Python: how to replace substrings in a string given list of indices

Question 1

I have a string:

"A XYZ B XYZ C"

and a list of index-tuples:

((2, 5), (8, 11))

I would like to apply a replacement of each substring defined by indices by the sum of them:

A 7 B 19 C

I can't do it using string replace as it will match both instances of XYZ. Replacing using index information will break on the second and forth iterations as indices are shifting throughout the process.

Is there a nice solution for the problem?

UPDATE. String is given for example. I don't know its contents a priori nor can I use them in the solution.

My dirty solution is:

text = "A XYZ B XYZ C"
replace_list = ((2, 5), (8, 11))
offset = 0
for rpl in replace_list:
 l = rpl[0] + offset
 r = rpl[1] + offset
 replacement = str(r + l)
 text = text[0:l] + replacement + text[r:]
 offset += len(replacement) - (r - l)

Which counts on the order of index-tuples to be ascending. Could it be done nicer?

Question 2

Imperative and stateful:

s = 'A XYZ B XYZ C'
indices = ((2, 5), (8, 11))
res = []
i = 0
for start, end in indices:
 res.append(s[i:start] + str(start + end))
 i = end
res.append(s[end:])
print(''.join(res))

Result:

A 7 B 19 C

Question 3

This is very simple and neat

Question 4

You can use re.sub():

In [17]: s = "A XYZ B XYZ C"
In [18]: ind = ((2, 5), (8, 11))
In [19]: inds = map(sum, ind)
In [20]: re.sub(r'XYZ', lambda _: str(next(inds)), s)
Out[20]: 'A 7 B 19 C'

But note that if the number of matches is larger than your index pairs it will raise a StopIteration error. In that case you can pass a default argument to the next() to replace the sub-string with.

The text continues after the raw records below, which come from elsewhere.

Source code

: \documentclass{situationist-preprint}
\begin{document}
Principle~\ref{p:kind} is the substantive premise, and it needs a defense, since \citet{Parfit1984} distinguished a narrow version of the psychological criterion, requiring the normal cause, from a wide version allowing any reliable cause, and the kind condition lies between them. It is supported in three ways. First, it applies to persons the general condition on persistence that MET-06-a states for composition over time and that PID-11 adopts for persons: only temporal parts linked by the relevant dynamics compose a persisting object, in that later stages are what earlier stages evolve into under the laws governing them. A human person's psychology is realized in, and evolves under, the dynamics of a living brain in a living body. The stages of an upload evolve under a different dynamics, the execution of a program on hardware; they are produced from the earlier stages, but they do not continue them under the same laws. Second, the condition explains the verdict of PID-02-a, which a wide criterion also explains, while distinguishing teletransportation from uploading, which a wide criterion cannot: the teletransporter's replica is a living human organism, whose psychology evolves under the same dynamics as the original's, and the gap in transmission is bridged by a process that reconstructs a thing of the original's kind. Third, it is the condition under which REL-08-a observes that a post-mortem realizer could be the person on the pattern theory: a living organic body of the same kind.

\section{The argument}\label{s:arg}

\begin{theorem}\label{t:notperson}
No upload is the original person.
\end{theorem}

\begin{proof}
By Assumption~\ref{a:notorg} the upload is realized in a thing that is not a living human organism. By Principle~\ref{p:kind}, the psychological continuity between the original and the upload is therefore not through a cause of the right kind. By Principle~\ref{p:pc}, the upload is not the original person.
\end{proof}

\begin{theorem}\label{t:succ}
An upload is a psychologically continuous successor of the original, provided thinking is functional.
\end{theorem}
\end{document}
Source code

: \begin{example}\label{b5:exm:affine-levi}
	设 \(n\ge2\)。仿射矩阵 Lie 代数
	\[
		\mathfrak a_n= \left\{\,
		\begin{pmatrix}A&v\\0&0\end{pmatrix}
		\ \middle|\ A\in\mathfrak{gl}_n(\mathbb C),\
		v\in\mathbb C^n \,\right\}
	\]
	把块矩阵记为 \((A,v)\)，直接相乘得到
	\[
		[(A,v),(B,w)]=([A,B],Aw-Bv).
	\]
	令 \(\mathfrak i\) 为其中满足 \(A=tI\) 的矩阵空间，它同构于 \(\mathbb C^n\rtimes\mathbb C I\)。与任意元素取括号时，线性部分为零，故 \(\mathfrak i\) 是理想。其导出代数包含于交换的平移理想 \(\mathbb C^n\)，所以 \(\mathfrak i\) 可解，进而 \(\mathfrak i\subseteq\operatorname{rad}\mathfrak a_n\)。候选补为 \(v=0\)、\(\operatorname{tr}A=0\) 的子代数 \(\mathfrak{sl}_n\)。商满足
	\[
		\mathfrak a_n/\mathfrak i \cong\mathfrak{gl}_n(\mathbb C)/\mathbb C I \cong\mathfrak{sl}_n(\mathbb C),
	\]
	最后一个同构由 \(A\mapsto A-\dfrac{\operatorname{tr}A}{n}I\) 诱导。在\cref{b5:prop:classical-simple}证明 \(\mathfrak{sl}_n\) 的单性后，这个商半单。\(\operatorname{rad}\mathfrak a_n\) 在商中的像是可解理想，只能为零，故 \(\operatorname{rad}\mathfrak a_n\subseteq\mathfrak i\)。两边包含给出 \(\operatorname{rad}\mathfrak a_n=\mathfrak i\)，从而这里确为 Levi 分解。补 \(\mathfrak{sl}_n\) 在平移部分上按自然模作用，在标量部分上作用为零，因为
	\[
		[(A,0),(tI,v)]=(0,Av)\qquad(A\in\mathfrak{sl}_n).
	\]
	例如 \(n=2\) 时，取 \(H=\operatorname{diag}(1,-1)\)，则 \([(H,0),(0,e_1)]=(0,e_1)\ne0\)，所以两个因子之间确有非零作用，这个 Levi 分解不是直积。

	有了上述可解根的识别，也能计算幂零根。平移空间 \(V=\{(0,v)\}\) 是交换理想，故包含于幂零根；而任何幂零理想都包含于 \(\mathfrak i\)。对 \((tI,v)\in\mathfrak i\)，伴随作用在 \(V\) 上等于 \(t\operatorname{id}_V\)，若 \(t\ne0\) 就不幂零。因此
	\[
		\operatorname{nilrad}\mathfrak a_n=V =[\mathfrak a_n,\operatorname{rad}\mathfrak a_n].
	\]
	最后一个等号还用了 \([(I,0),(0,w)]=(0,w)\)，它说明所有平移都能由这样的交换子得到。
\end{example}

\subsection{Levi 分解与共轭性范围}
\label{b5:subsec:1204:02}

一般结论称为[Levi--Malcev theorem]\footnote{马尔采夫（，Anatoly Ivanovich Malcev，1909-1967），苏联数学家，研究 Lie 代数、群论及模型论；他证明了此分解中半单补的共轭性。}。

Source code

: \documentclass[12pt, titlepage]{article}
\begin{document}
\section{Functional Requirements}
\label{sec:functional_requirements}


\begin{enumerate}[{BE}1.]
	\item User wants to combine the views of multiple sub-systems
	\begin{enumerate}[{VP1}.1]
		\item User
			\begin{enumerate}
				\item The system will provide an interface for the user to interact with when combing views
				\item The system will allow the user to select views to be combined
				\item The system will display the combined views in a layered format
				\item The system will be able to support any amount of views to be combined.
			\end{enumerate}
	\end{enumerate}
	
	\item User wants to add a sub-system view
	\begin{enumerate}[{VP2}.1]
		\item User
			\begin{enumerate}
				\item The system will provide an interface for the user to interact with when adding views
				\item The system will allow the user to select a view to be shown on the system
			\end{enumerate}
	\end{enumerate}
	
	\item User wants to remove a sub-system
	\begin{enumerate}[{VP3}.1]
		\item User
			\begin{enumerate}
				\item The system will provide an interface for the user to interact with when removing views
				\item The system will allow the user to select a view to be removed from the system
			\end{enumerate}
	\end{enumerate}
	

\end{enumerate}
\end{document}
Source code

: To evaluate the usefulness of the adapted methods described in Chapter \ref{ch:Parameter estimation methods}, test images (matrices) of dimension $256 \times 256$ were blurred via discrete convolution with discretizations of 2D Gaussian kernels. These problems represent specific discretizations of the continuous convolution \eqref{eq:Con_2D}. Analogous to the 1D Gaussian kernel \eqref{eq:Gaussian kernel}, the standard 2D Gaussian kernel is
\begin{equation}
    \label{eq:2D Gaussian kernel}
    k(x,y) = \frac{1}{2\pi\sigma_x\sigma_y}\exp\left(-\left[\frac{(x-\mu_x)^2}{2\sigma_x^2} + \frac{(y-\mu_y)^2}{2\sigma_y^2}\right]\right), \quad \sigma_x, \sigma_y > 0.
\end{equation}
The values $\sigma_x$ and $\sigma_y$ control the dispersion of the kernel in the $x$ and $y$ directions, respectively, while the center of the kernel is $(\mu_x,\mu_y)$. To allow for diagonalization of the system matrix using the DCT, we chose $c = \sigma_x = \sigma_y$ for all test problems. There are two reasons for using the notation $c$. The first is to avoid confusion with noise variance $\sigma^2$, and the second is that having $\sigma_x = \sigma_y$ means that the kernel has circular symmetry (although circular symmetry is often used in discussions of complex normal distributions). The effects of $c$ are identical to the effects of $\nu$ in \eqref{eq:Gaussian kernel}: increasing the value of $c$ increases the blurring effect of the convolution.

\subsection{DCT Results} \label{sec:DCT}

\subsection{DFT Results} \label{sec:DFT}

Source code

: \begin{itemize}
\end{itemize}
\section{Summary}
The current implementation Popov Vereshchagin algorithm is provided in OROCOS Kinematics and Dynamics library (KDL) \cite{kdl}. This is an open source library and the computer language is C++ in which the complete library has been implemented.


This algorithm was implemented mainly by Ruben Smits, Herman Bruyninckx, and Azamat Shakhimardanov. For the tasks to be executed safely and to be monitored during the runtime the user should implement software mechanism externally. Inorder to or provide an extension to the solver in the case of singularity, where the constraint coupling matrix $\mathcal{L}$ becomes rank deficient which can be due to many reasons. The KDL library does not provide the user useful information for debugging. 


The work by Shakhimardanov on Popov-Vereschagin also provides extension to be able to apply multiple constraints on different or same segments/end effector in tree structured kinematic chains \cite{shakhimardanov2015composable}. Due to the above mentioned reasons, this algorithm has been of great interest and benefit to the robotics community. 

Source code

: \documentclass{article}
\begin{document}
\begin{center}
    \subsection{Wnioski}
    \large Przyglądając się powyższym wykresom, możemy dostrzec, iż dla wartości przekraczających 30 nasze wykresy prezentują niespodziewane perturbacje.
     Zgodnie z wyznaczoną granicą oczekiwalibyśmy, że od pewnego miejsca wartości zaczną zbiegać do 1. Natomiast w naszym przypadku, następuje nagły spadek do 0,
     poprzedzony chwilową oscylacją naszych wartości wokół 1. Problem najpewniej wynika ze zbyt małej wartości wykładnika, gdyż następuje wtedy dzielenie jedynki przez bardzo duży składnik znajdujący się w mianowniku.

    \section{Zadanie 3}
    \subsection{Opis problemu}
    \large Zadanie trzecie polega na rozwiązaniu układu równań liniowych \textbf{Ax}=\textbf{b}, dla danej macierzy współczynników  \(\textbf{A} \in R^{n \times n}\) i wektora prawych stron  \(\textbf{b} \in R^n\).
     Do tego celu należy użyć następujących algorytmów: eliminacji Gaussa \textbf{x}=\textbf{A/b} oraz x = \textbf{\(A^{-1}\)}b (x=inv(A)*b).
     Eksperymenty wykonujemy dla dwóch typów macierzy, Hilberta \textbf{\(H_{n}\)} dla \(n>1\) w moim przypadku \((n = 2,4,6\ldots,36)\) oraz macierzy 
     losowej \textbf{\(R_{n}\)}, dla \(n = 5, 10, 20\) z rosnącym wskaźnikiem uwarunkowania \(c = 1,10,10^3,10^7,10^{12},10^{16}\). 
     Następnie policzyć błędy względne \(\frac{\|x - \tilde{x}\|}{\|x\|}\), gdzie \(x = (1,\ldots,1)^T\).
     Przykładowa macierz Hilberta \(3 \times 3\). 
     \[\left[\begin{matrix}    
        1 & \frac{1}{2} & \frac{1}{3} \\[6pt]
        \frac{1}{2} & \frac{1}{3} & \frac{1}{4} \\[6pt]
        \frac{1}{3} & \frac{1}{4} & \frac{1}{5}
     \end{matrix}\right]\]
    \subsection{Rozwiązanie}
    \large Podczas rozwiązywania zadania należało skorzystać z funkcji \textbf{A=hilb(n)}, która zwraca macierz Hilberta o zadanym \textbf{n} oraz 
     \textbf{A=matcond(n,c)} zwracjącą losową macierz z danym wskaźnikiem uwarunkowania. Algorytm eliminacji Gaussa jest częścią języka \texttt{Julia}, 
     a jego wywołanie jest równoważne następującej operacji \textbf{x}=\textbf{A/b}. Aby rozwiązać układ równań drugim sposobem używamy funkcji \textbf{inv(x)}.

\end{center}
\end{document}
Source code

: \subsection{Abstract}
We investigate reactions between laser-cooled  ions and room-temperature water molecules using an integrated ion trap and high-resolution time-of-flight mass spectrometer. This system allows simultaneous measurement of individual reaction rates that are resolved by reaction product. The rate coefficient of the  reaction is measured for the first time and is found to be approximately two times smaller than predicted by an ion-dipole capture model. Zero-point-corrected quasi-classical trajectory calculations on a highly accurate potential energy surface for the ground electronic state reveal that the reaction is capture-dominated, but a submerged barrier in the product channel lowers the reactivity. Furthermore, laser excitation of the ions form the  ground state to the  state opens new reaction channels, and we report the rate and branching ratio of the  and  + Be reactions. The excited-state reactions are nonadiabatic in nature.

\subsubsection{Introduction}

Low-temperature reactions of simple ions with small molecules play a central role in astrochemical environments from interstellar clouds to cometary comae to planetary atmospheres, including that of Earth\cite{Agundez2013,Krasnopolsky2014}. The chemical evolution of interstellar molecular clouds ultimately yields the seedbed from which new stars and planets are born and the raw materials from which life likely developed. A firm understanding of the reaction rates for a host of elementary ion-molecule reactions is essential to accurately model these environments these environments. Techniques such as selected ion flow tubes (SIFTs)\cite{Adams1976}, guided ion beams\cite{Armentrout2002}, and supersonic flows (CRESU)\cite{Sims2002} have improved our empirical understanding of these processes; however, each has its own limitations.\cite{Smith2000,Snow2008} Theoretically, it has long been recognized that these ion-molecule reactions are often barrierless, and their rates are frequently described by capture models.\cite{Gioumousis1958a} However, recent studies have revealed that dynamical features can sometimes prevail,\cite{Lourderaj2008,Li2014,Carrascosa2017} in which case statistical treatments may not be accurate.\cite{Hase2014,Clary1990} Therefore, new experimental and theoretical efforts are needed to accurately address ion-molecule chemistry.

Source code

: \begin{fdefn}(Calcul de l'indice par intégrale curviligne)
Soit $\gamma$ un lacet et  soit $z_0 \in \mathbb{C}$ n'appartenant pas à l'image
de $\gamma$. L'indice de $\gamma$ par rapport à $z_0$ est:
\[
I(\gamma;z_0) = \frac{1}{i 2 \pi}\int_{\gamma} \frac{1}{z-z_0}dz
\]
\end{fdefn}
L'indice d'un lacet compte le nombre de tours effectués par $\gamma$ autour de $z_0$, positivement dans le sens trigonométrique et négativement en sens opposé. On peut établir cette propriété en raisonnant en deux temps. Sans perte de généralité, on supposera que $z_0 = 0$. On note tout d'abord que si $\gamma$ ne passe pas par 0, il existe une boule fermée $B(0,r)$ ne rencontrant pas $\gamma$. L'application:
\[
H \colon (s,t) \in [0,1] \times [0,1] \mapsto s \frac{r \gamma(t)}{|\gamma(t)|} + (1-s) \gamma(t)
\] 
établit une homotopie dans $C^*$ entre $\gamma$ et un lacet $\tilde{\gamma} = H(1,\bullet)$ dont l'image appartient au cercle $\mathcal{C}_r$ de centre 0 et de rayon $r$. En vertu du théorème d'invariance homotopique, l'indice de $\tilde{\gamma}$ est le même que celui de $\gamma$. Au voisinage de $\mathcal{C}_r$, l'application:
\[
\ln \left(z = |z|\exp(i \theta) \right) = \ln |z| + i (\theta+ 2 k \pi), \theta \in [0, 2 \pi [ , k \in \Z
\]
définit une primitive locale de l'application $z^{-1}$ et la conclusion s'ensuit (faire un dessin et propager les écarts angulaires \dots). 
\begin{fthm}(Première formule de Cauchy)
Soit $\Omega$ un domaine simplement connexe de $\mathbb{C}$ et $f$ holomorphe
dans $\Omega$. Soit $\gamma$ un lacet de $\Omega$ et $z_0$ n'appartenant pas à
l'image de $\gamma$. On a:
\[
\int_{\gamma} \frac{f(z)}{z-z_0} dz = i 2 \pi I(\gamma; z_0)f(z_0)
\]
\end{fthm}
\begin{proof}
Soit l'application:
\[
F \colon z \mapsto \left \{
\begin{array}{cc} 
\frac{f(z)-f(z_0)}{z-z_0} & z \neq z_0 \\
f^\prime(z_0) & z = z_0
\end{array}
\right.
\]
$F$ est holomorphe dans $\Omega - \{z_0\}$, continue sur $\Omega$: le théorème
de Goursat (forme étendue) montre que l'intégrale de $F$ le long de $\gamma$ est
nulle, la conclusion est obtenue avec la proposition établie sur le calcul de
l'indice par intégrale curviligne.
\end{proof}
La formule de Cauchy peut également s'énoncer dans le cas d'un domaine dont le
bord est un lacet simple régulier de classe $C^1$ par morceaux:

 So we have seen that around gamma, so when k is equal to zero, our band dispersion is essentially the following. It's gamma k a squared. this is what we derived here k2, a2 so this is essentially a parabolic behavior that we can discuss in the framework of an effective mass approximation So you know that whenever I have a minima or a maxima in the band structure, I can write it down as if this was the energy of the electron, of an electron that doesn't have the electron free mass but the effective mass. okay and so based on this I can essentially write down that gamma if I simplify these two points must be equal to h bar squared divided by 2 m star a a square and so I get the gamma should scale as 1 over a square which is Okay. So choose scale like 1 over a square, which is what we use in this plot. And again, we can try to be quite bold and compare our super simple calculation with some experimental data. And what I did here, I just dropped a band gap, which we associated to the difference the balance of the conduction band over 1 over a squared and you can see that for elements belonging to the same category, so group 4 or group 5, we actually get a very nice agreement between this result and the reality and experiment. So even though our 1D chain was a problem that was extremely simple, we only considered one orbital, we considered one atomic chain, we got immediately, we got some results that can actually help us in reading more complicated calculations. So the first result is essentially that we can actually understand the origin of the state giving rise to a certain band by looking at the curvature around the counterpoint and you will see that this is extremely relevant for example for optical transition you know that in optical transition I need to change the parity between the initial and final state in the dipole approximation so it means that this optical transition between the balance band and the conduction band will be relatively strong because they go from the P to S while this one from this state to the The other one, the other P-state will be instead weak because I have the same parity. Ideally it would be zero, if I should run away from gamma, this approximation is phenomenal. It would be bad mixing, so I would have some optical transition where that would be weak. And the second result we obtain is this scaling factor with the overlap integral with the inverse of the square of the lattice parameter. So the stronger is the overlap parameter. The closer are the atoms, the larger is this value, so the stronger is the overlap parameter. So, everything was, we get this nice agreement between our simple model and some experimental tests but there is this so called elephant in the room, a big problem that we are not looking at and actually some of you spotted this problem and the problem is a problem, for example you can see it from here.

If you want to use the tuples of indices for finding the sub strings, here is another solution:

In [81]: flat_ind = tuple(i for sub in ind for i in sub)
# Create all the pairs with respect to your intended indices. 
In [82]: inds = [(0, ind[0][0]), *zip(flat_ind, flat_ind[1:]), (ind[-1][-1], len(s))]
# replace the respective slice of the string with sum of indices of they exist in intended pairs, otherwise just the sub-string itself.
In [85]: ''.join([str(i+j) if (i, j) in ind else s[i:j] for i, j in inds])
Out[85]: 'A 7 B 19 C'

Question 5

XYZ is just an example, they want to replace the items in the given ranges.

Question 6

@AshwiniChaudhary Yeah, I saw the edit now. I'll update the answer, thanks for note.

Question 7

One way to do this using itertools.groupby.

from itertools import groupby
indices = ((2, 5), (8, 11))
data = list("A XYZ B XYZ C")

We start with replacing the range of matched items with equal number of None.

for a, b in indices:
 data[a:b] = [None] * (b - a)
print(data)
# ['A', ' ', None, None, None, ' ', 'B', ' ', None, None, None, ' ', 'C']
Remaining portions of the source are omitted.